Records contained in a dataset
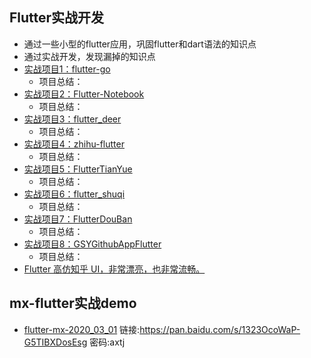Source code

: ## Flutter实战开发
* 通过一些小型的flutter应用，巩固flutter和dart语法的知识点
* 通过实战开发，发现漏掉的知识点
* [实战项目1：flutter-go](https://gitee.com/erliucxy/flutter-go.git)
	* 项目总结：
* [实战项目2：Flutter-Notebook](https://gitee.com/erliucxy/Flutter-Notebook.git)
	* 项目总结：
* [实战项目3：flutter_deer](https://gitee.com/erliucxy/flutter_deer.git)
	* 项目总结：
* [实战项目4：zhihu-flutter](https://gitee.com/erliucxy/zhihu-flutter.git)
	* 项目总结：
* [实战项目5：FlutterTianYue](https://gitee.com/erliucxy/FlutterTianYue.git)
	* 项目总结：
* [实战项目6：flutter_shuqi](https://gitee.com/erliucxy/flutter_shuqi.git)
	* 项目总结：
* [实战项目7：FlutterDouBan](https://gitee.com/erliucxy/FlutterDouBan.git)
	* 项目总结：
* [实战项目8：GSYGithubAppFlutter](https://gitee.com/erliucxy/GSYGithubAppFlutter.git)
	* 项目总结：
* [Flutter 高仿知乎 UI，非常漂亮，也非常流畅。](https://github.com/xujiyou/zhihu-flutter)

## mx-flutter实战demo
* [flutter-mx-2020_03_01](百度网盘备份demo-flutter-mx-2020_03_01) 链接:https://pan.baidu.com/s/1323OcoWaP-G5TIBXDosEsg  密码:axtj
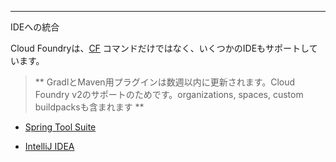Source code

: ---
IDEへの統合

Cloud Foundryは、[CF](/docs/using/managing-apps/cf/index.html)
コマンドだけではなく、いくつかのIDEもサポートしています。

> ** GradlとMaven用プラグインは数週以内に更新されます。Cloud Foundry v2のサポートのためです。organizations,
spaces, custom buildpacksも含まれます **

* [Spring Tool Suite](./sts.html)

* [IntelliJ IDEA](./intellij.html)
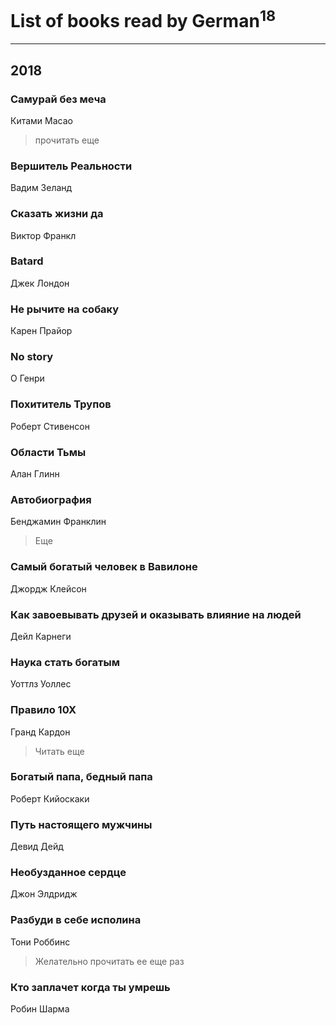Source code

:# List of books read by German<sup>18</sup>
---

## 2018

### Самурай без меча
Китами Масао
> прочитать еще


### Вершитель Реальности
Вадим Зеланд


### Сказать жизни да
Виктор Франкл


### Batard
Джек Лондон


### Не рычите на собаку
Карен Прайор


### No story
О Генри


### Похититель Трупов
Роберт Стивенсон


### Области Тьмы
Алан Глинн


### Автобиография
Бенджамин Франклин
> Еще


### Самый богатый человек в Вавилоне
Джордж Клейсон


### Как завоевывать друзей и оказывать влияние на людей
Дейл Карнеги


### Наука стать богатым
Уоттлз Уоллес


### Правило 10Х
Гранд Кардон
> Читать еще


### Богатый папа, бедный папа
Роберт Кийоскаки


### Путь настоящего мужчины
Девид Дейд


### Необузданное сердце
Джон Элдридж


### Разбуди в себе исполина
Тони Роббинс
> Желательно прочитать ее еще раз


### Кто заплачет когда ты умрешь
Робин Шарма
...
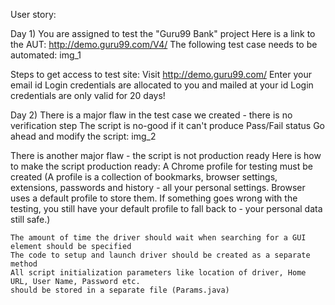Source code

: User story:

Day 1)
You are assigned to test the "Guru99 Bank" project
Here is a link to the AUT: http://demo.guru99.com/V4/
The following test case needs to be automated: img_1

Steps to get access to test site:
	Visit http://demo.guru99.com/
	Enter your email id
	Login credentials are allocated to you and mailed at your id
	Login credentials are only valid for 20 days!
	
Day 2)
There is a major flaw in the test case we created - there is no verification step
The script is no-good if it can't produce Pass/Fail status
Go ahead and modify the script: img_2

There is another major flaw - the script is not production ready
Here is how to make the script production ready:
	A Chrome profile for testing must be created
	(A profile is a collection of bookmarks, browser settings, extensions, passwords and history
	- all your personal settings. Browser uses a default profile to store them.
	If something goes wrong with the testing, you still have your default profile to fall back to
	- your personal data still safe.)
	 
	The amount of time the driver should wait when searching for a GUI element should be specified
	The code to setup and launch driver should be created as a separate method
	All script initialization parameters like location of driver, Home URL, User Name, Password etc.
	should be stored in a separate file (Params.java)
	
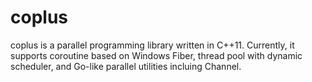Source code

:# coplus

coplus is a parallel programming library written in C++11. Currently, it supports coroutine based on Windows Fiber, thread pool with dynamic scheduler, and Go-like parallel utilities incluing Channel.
* * *
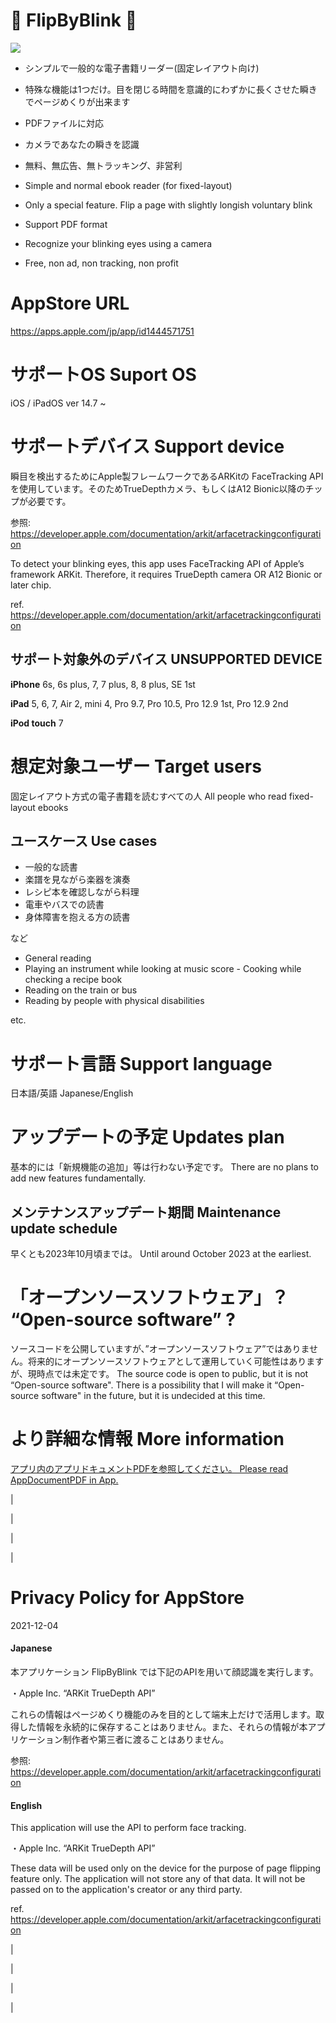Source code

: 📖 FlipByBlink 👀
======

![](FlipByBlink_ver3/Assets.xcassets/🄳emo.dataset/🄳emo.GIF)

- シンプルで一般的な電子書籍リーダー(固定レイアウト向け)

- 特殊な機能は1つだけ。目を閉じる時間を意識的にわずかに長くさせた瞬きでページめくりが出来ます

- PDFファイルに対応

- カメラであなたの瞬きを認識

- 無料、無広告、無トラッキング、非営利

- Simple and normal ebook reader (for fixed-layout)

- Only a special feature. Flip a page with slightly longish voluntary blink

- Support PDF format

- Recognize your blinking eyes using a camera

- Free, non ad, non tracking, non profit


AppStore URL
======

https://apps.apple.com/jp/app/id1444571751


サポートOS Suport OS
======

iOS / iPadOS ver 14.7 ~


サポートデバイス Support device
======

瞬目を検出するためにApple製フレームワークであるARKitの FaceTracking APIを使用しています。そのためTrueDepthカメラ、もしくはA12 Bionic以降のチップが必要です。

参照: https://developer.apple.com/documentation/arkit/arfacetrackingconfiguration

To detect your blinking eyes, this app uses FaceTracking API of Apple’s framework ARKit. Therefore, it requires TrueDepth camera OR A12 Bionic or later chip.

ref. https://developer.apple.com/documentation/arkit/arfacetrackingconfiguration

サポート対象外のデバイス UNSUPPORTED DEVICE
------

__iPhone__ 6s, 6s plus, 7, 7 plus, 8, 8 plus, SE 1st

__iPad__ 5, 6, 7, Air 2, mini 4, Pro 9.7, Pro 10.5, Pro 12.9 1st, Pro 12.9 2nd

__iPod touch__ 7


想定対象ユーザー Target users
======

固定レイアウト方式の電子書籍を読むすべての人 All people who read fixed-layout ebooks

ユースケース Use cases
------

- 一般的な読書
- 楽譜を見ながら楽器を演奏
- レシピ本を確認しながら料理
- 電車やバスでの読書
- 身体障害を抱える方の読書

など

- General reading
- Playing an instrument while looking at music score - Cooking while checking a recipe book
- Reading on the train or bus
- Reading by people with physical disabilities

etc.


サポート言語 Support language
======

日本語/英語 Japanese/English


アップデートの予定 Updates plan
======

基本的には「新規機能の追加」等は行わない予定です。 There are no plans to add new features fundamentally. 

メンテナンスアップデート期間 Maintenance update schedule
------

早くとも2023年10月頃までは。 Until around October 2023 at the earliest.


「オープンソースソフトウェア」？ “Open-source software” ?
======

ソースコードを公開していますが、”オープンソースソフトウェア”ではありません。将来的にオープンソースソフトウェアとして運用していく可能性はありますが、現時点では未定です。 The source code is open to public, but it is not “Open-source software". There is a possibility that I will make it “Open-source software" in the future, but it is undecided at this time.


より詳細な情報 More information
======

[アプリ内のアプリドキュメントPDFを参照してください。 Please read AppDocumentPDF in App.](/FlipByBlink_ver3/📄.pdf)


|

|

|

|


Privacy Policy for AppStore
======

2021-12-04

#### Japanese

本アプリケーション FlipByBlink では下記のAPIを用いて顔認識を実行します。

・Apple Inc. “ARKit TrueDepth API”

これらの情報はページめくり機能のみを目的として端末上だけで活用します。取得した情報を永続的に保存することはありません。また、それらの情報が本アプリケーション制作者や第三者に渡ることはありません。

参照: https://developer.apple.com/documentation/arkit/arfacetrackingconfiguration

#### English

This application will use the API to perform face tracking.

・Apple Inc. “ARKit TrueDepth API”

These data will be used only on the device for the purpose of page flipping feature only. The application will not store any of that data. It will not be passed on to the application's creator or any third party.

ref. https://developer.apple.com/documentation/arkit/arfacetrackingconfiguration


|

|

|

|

### Task description
In the entries above, some lines hold the string "Open". Copy each of them.

### Task response
「オープンソースソフトウェア」？ “Open-source software” ?
ソースコードを公開していますが、”オープンソースソフトウェア”ではありません。将来的にオープンソースソフトウェアとして運用していく可能性はありますが、現時点では未定です。 The source code is open to public, but it is not “Open-source software". There is a possibility that I will make it “Open-source software" in the future, but it is undecided at this time.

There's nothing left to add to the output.